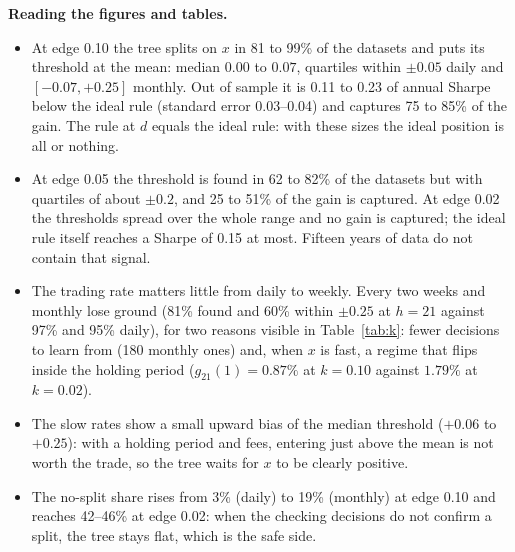 \documentclass[11pt,a4paper]{article}
\newcommand{\1}{\mathbf{1}}
\begin{document}
\textbf{Reading the figures and tables.}
\begin{itemize}\setlength{\itemsep}{1pt}
\item At edge 0.10 the tree splits on $x$ in 81 to 99\% of the datasets and puts its threshold at the mean: median $0.00$ to $0.07$, quartiles within $\pm0.05$ daily and $[-0.07,+0.25]$ monthly. Out of sample it is 0.11 to 0.23 of annual Sharpe below the ideal rule (standard error 0.03--0.04) and captures 75 to 85\% of the gain. The rule at $d$ equals the ideal rule: with these sizes the ideal position is all or nothing.
\item At edge 0.05 the threshold is found in 62 to 82\% of the datasets but with quartiles of about $\pm0.2$, and 25 to 51\% of the gain is captured. At edge 0.02 the thresholds spread over the whole range and no gain is captured; the ideal rule itself reaches a Sharpe of 0.15 at most. Fifteen years of data do not contain that signal.
\item The trading rate matters little from daily to weekly. Every two weeks and monthly lose ground (81\% found and 60\% within $\pm0.25$ at $h=21$ against 97\% and 95\% daily), for two reasons visible in Table~\ref{tab:k}: fewer decisions to learn from (180 monthly ones) and, when $x$ is fast, a regime that flips inside the holding period ($g_{21}(1)=0.87\%$ at $k=0.10$ against $1.79\%$ at $k=0.02$).
\item The slow rates show a small upward bias of the median threshold ($+0.06$ to $+0.25$): with a holding period and fees, entering just above the mean is not worth the trade, so the tree waits for $x$ to be clearly positive.
\item The no-split share rises from 3\% (daily) to 19\% (monthly) at edge 0.10 and reaches 42--46\% at edge 0.02: when the checking decisions do not confirm a split, the tree stays flat, which is the safe side.
\end{itemize}
\end{document}
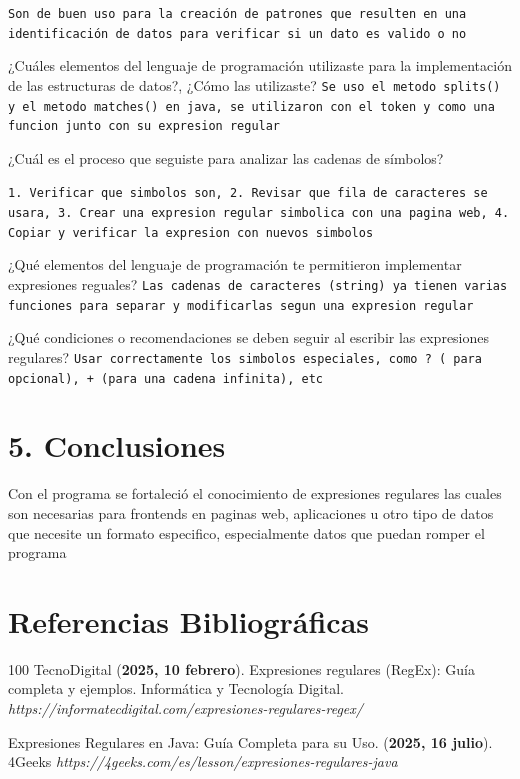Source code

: \documentclass{article}
\begin{document}
 \texttt{Son de buen uso para la creación de patrones que resulten en una
 identificación de datos para verificar si un dato es valido o no}

 
 ¿Cuáles elementos del lenguaje de programación utilizaste para la implementación de las estructuras 
de datos?, ¿Cómo las utilizaste?
\texttt{Se uso el metodo splits() y el metodo matches() en java, se
utilizaron con el token y como una funcion junto con su expresion
regular}



 ¿Cuál es el proceso que seguiste para analizar las cadenas de símbolos? 

\texttt{1. Verificar que simbolos son, 2. Revisar que fila de caracteres se usara, 3. Crear una expresion regular simbolica con una pagina web, 4. Copiar y verificar la expresion con nuevos simbolos}
 
 ¿Qué elementos del lenguaje de programación te permitieron implementar expresiones reguales? 
\texttt{Las cadenas de caracteres (string) ya tienen varias funciones para
separar y modificarlas segun una expresion regular}
 
 ¿Qué condiciones o recomendaciones se deben seguir al escribir las expresiones regulares?
 \texttt{Usar correctamente los simbolos especiales, como ? (
 para opcional), + (para una cadena infinita), etc }
   
    
\section{5. Conclusiones}
   Con el programa se fortaleció el conocimiento de expresiones regulares
   las cuales son necesarias para frontends en paginas web, aplicaciones
   u otro tipo de datos que necesite un formato especifico, especialmente datos que puedan romper el programa
    
    \newpage
    
\section{Referencias Bibliográficas}
    \begin{thebibliography}{100}
TecnoDigital ({\bf 2025, 10 febrero}). Expresiones regulares (RegEx): Guía completa y ejemplos. Informática y Tecnología Digital.
 {\em https://informatecdigital.com/expresiones-regulares-regex/}

Expresiones Regulares en Java: Guía Completa para su Uso. ({\bf 2025, 16 julio}). 4Geeks
 {\em https://4geeks.com/es/lesson/expresiones-regulares-java}
    \end{thebibliography}
\end{document}
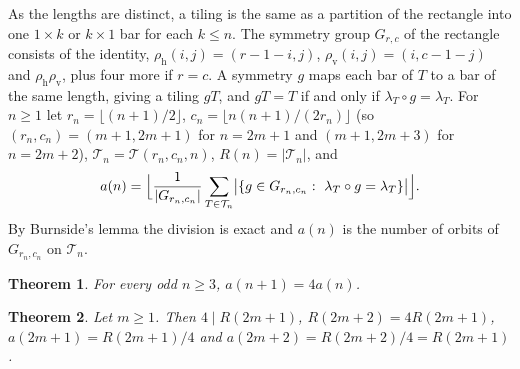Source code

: \documentclass[11pt]{amsart}
\theoremstyle{plain}
\newtheorem{theorem}{Theorem}
\theoremstyle{definition}
\newcommand{\T}{\mathcal{T}}
\begin{document}
As the lengths are distinct, a tiling is the same as a partition of the rectangle into one $1\times k$ or $k\times1$ bar for each $k\le n$. The symmetry group $G_{r,c}$ of the rectangle consists of the identity, $\rho_{\mathrm h}(i,j)=(r-1-i,j)$, $\rho_{\mathrm v}(i,j)=(i,c-1-j)$ and $\rho_{\mathrm h}\rho_{\mathrm v}$, plus four more if $r=c$. A symmetry $g$ maps each bar of $T$ to a bar of the same length, giving a tiling $gT$, and $gT=T$ if and only if $\lambda_T\circ g=\lambda_T$. For $n\ge1$ let $r_n=\lfloor(n+1)/2\rfloor$, $c_n=\lfloor n(n+1)/(2r_n)\rfloor$ (so $(r_n,c_n)=(m+1,2m+1)$ for $n=2m+1$ and $(m+1,2m+3)$ for $n=2m+2$), $\T_n=\T(r_n,c_n,n)$, $R(n)=|\T_n|$, and
\begin{equation}\label{eq:a}
  a(n)=\Bigl\lfloor\frac{1}{|G_{r_n,c_n}|}\sum_{T\in\T_n}\bigl|\{g\in G_{r_n,c_n}:\ \lambda_T\circ g=\lambda_T\}\bigr|\Bigr\rfloor .
\end{equation}
By Burnside's lemma the division is exact and $a(n)$ is the number of orbits of $G_{r_n,c_n}$ on $\T_n$.

\begin{theorem}\label{thm:main}
For every odd $n\ge3$, $a(n+1)=4a(n)$.
\end{theorem}

\begin{theorem}\label{thm:precise}
Let $m\ge1$. Then $4\mid R(2m+1)$, $R(2m+2)=4R(2m+1)$, $a(2m+1)=R(2m+1)/4$ and $a(2m+2)=R(2m+2)/4=R(2m+1)$.
\end{theorem}
\end{document}
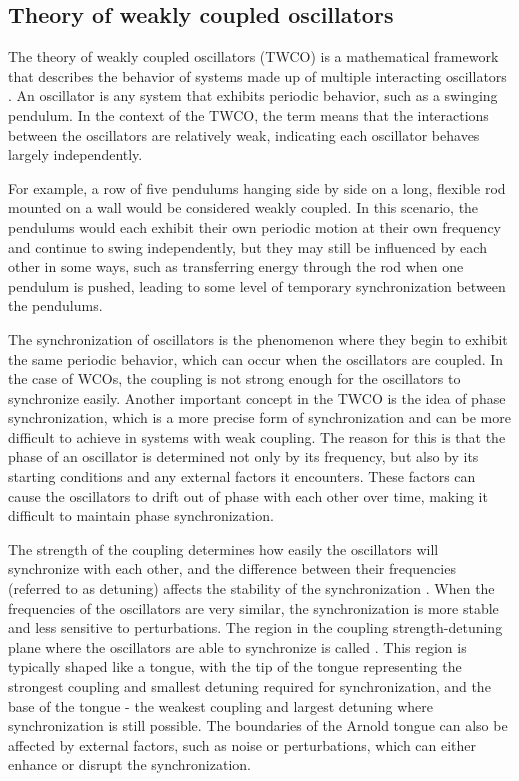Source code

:\subsection{Theory of weakly coupled oscillators}
\label{sec:twco}

The theory of weakly coupled oscillators (TWCO) is a mathematical framework that describes the behavior of systems made up of multiple interacting oscillators \cite{SchultheissBook2011:1}. An oscillator is any system that exhibits periodic behavior, such as a swinging pendulum. In the context of the TWCO, the term  means that the interactions between the oscillators are relatively weak, indicating each oscillator behaves largely independently.

For example, a row of five pendulums hanging side by side on a long, flexible rod mounted on a wall would be considered weakly coupled. In this scenario, the pendulums would each exhibit their own periodic motion at their own frequency and continue to swing independently, but they may still be influenced by each other in some ways, such as transferring energy through the rod when one pendulum is pushed, leading to some level of temporary synchronization between the pendulums.

The synchronization of oscillators is the phenomenon where they begin to exhibit the same periodic behavior, which can occur when the oscillators are coupled. In the case of WCOs, the coupling is not strong enough for the oscillators to synchronize easily. Another important concept in the TWCO is the idea of phase synchronization, which is a more precise form of synchronization and can be more difficult to achieve in systems with weak coupling. The reason for this is that the phase of an oscillator is determined not only by its frequency, but also by its starting conditions and any external factors it encounters. These factors can cause the oscillators to drift out of phase with each other over time, making it difficult to maintain phase synchronization.

The strength of the coupling determines how easily the oscillators will synchronize with each other, and the difference between their frequencies (referred to as detuning) affects the stability of the synchronization \cite{Pikovsky2002, Tiesinga2010, Lowet2015}. When the frequencies of the oscillators are very similar, the synchronization is more stable and less sensitive to perturbations. The region in the coupling strength-detuning plane where the oscillators are able to synchronize is called . This region is typically shaped like a tongue, with the tip of the tongue representing the strongest coupling and smallest detuning required for synchronization, and the base of the tongue - the weakest coupling and largest detuning where synchronization is still possible. The boundaries of the Arnold tongue can also be affected by external factors, such as noise or perturbations, which can either enhance or disrupt the synchronization.

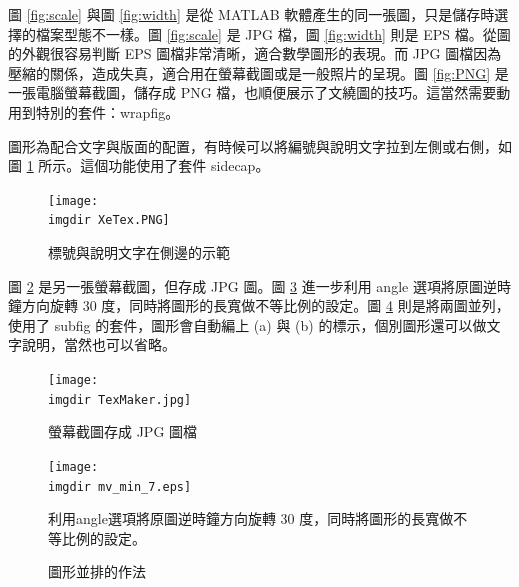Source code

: 圖 \ref{fig:scale} 與圖  \ref{fig:width} 是從 MATLAB 軟體產生的同一張圖，只是儲存時選擇的檔案型態不一樣。圖 \ref{fig:scale} 是 JPG 檔，圖  \ref{fig:width} 則是 EPS 檔。從圖的外觀很容易判斷 EPS 圖檔非常清晰，適合數學圖形的表現。而 {\C JPG} 圖檔因為壓縮的關係，造成失真，適合用在螢幕截圖或是一般照片的呈現。圖 \ref{fig:PNG} 是一張電腦螢幕截圖，儲存成 PNG 檔，也順便展示了文繞圖的技巧。這當然需要動用到特別的套件：wrapfig。

圖形為配合文字與版面的配置，有時候可以將編號與說明文字拉到左側或右側，如圖 \ref{fig:side} 所示。這個功能使用了套件 sidecap。
\begin{figure}  %
\caption{標號與說明文字在側邊的示範}
\texttt{[image: \\imgdir XeTex.PNG]}
\label{fig:side}
\end{figure}



圖 \ref{fig:JPG} 是另一張螢幕截圖，但存成 JPG 圖。圖 \ref{fig:angle} 進一步利用 angle 選項將原圖逆時鐘方向旋轉 30 度，同時將圖形的長寬做不等比例的設定。圖 \ref{fig:parallel} 則是將兩圖並列，使用了 subfig 的套件，圖形會自動編上 (a) 與 (b) 的標示，個別圖形還可以做文字說明，當然也可以省略。

\begin{figure}[h]
    \centering
        \texttt{[image: \\imgdir TexMaker.jpg]}
    \caption{螢幕截圖存成 JPG 圖檔}
    \label{fig:JPG}
\end{figure}

 

\begin{figure}[H]
    \centering
        \texttt{[image: \\imgdir mv\_min\_7.eps]}
    \caption{利用angle選項將原圖逆時鐘方向旋轉 30 度，同時將圖形的長寬做不等比例的設定。}
    \label{fig:angle}
\end{figure}

\begin{figure}[H]
    \centering
    \caption{圖形並排的作法}
    \label{fig:parallel}
\end{figure}

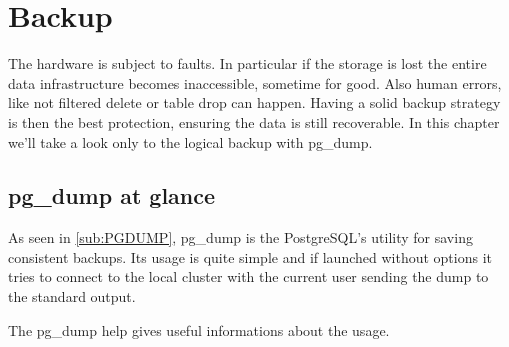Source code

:\chapter{Backup}
\label{cha:BACKUP}
The hardware is subject to faults. In particular if the storage is lost the entire data 
infrastructure becomes inaccessible, sometime for good. Also human errors, like not filtered 
delete or table drop can happen. Having a solid backup strategy is then the best protection, 
ensuring the data is still recoverable. In this chapter we'll take a look only to the logical 
backup with pg\_dump. 

\section{pg\_dump at glance}
\label{sec:PGDUMP}
As seen in \ref{sub:PGDUMP}, pg\_dump is the PostgreSQL's utility for saving 
consistent backups. 
Its usage is quite simple and if launched without options it tries to connect to the local cluster 
with the current user sending the dump to the standard output.\newline

The pg\_dump help gives useful informations about the usage.

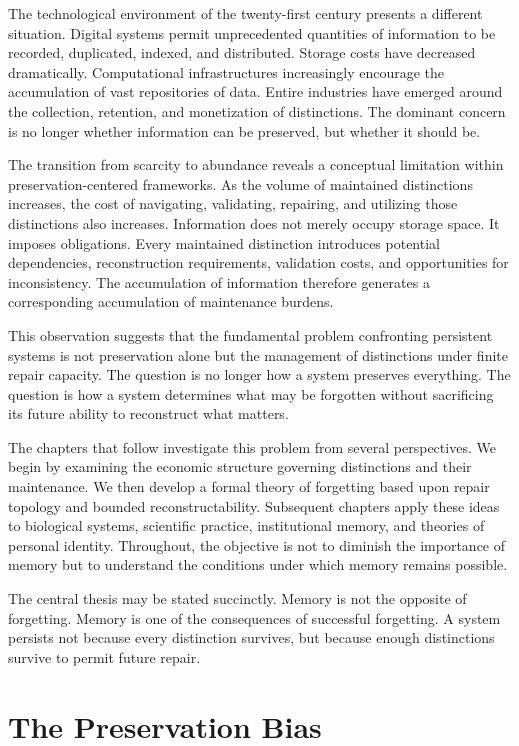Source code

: \documentclass[12pt,oneside]{book}
\theoremstyle{plain} \newtheorem{theorem}{Theorem}[chapter] \newtheorem{lemma}[theorem]{Lemma} \newtheorem{proposition}[theorem]{Proposition} \newtheorem{corollary}[theorem]{Corollary}
\theoremstyle{definition} \newtheorem{definition}[theorem]{Definition} \newtheorem{axiom}[theorem]{Axiom} \newtheorem{construction}[theorem]{Construction}
\theoremstyle{remark} \newtheorem{remark}[theorem]{Remark} \newtheorem{example}[theorem]{Example}
\begin{document}
The technological environment of the twenty-first century presents a different situation. Digital systems permit unprecedented quantities of information to be recorded, duplicated, indexed, and distributed. Storage costs have decreased dramatically. Computational infrastructures increasingly encourage the accumulation of vast repositories of data. Entire industries have emerged around the collection, retention, and monetization of distinctions. The dominant concern is no longer whether information can be preserved, but whether it should be.

The transition from scarcity to abundance reveals a conceptual limitation within preservation-centered frameworks. As the volume of maintained distinctions increases, the cost of navigating, validating, repairing, and utilizing those distinctions also increases. Information does not merely occupy storage space. It imposes obligations. Every maintained distinction introduces potential dependencies, reconstruction requirements, validation costs, and opportunities for inconsistency. The accumulation of information therefore generates a corresponding accumulation of maintenance burdens.

This observation suggests that the fundamental problem confronting persistent systems is not preservation alone but the management of distinctions under finite repair capacity. The question is no longer how a system preserves everything. The question is how a system determines what may be forgotten without sacrificing its future ability to reconstruct what matters.

The chapters that follow investigate this problem from several perspectives. We begin by examining the economic structure governing distinctions and their maintenance. We then develop a formal theory of forgetting based upon repair topology and bounded reconstructability. Subsequent chapters apply these ideas to biological systems, scientific practice, institutional memory, and theories of personal identity. Throughout, the objective is not to diminish the importance of memory but to understand the conditions under which memory remains possible.

The central thesis may be stated succinctly. Memory is not the opposite of forgetting. Memory is one of the consequences of successful forgetting. A system persists not because every distinction survives, but because enough distinctions survive to permit future repair.

\chapter{The Preservation Bias}
\end{document}
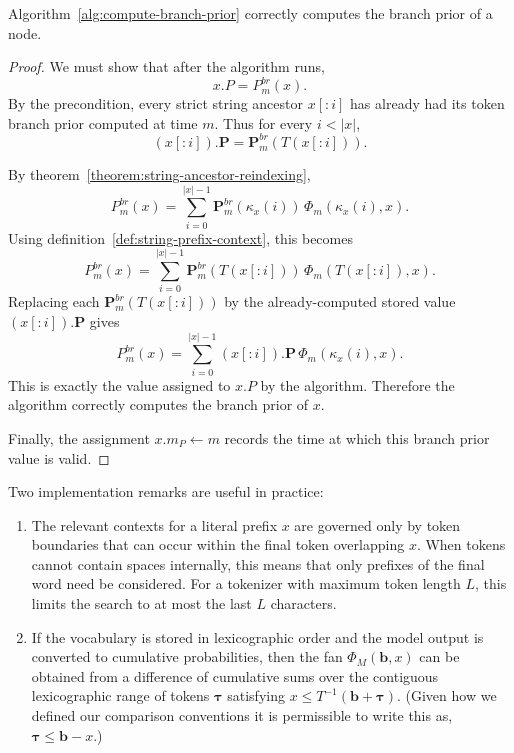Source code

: \begin{theorem}
    Algorithm~\ref{alg:compute-branch-prior} correctly computes the branch prior of a node.
\end{theorem}
\begin{proof}
    We must show that after the algorithm runs,
    \[
    x.P = P^{br}_m(x).
    \]
    By the precondition, every strict string ancestor $x[:i]$ has already had its
    token branch prior computed at time $m$. Thus for every $i < |x|$,
    \[
    (x[:i]).\mathbf{P}=\mathbf{P}^{br}_m(T(x[:i])).
    \]

    By theorem~\ref{theorem:string-ancestor-reindexing},
    \[
    P^{br}_m(x)
    =
    \sum_{i=0}^{|x|-1}
    \mathbf{P}^{br}_m(\kappa_x(i)) \, \Phi_m(\kappa_x(i),x).
    \]
    Using definition~\ref{def:string-prefix-context}, this becomes
    \[
    P^{br}_m(x)
    =
    \sum_{i=0}^{|x|-1}
    \mathbf{P}^{br}_m(T(x[:i])) \, \Phi_m(T(x[:i]),x).
    \]
    Replacing each $\mathbf{P}^{br}_m(T(x[:i]))$ by the already-computed stored
    value $(x[:i]).\mathbf{P}$ gives
    \[
    P^{br}_m(x)
    =
    \sum_{i=0}^{|x|-1}
    (x[:i]).\mathbf{P}\,\Phi_m(\kappa_x(i),x).
    \]
    This is exactly the value assigned to $x.P$ by the algorithm.
    Therefore the algorithm correctly computes the branch prior of $x$.

    Finally, the assignment $x.m_P\gets m$ records the time at which this branch
    prior value is valid.
\end{proof}


Two implementation remarks are useful in practice:
\begin{enumerate}
    \item The relevant contexts for a literal prefix $x$ are governed only by token
    boundaries that can occur within the final token overlapping $x$.
    When tokens cannot contain spaces internally, this means that only prefixes of the
    final word need be considered.
    For a tokenizer with maximum token length $L$, this limits the search to at most the
    last $L$ characters.
    \item If the vocabulary is stored in lexicographic order and the model output is
    converted to cumulative probabilities, then the fan
    $\Phi_M(\mathbf{b},x)$ can be obtained from a difference of cumulative sums over the
    contiguous lexicographic range of tokens $\boldsymbol{\tau}$ satisfying
    $x\le T^{-1}(\mathbf{b}+\boldsymbol{\tau})$. (Given how we defined our comparison conventions it is permissible to write this as, $\boldsymbol{\tau} \leq \mathbf{b} - x$.)
\end{enumerate}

## Task item
Where does the word "string" appear in the material above? Copy every line that holds it.

## Result of the exercise
\texttt{Las cadenas de caracteres (string) ya tienen varias funciones para
    By the precondition, every strict string ancestor $x[:i]$ has already had its
    By theorem~\ref{theorem:string-ancestor-reindexing},
    Using definition~\ref{def:string-prefix-context}, this becomes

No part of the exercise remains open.